··· STORED DATA
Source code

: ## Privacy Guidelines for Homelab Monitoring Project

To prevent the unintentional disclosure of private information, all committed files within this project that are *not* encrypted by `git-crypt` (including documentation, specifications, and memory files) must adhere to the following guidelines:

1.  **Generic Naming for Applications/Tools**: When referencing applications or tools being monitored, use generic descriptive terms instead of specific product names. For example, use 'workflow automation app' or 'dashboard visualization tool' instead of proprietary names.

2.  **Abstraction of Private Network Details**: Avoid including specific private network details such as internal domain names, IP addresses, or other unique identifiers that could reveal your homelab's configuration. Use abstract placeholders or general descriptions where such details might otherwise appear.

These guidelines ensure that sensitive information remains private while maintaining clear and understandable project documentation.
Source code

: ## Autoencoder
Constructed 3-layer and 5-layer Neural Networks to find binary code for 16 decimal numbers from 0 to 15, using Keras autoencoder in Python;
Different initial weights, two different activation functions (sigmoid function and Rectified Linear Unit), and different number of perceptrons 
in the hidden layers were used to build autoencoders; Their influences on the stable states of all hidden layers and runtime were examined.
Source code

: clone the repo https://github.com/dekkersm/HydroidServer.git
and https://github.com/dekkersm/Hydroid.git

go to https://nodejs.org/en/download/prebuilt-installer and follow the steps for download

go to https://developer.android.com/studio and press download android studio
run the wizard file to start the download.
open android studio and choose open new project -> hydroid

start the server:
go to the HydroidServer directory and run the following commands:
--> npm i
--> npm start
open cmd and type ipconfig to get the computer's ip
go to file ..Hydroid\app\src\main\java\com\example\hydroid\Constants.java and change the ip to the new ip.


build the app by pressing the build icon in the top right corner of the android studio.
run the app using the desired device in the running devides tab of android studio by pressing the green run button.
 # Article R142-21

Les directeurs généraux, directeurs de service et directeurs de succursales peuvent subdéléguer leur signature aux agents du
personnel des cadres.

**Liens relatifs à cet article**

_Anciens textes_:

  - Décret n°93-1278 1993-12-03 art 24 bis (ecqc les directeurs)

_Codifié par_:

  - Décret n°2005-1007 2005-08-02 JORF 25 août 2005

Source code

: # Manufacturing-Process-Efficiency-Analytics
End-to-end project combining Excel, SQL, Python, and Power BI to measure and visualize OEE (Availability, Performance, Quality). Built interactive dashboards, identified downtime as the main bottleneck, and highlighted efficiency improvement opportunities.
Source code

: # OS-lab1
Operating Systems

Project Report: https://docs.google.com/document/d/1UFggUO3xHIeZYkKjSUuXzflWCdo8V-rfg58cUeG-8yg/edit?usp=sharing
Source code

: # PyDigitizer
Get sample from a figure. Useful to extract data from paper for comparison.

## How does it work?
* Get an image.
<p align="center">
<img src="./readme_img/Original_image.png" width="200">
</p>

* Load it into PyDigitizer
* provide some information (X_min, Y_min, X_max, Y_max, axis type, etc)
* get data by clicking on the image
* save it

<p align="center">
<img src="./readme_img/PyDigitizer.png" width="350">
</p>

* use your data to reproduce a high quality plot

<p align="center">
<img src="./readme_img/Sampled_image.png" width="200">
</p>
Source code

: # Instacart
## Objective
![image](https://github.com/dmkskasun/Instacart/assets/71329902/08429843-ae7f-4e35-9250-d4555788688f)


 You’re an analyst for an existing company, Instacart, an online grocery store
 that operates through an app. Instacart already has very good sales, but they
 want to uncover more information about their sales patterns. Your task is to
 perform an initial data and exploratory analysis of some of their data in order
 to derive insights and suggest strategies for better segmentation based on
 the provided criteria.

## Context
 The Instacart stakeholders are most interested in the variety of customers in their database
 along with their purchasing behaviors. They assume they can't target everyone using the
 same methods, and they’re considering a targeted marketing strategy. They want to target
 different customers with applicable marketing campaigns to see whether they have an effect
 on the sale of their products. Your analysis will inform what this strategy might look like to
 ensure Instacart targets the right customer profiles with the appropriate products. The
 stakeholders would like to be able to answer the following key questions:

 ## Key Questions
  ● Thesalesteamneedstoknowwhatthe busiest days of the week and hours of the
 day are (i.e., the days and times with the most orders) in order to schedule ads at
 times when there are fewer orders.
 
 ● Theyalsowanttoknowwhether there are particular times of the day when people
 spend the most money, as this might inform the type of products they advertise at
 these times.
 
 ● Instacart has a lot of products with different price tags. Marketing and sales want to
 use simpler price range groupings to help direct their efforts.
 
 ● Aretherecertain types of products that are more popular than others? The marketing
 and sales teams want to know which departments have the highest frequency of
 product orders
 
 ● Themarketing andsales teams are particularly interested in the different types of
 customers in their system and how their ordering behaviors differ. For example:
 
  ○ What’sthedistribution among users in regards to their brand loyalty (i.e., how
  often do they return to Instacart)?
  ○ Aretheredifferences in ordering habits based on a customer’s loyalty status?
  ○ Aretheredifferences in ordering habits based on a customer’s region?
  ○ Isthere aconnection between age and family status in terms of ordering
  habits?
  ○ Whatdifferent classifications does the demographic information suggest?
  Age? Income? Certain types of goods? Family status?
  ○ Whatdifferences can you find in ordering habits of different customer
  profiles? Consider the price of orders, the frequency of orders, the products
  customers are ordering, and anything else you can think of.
······
TASK STATEMENT: If a line in the entries holds the string "status", it belongs in the tally; state the tally alone.

WRITTEN RESPONSE: 3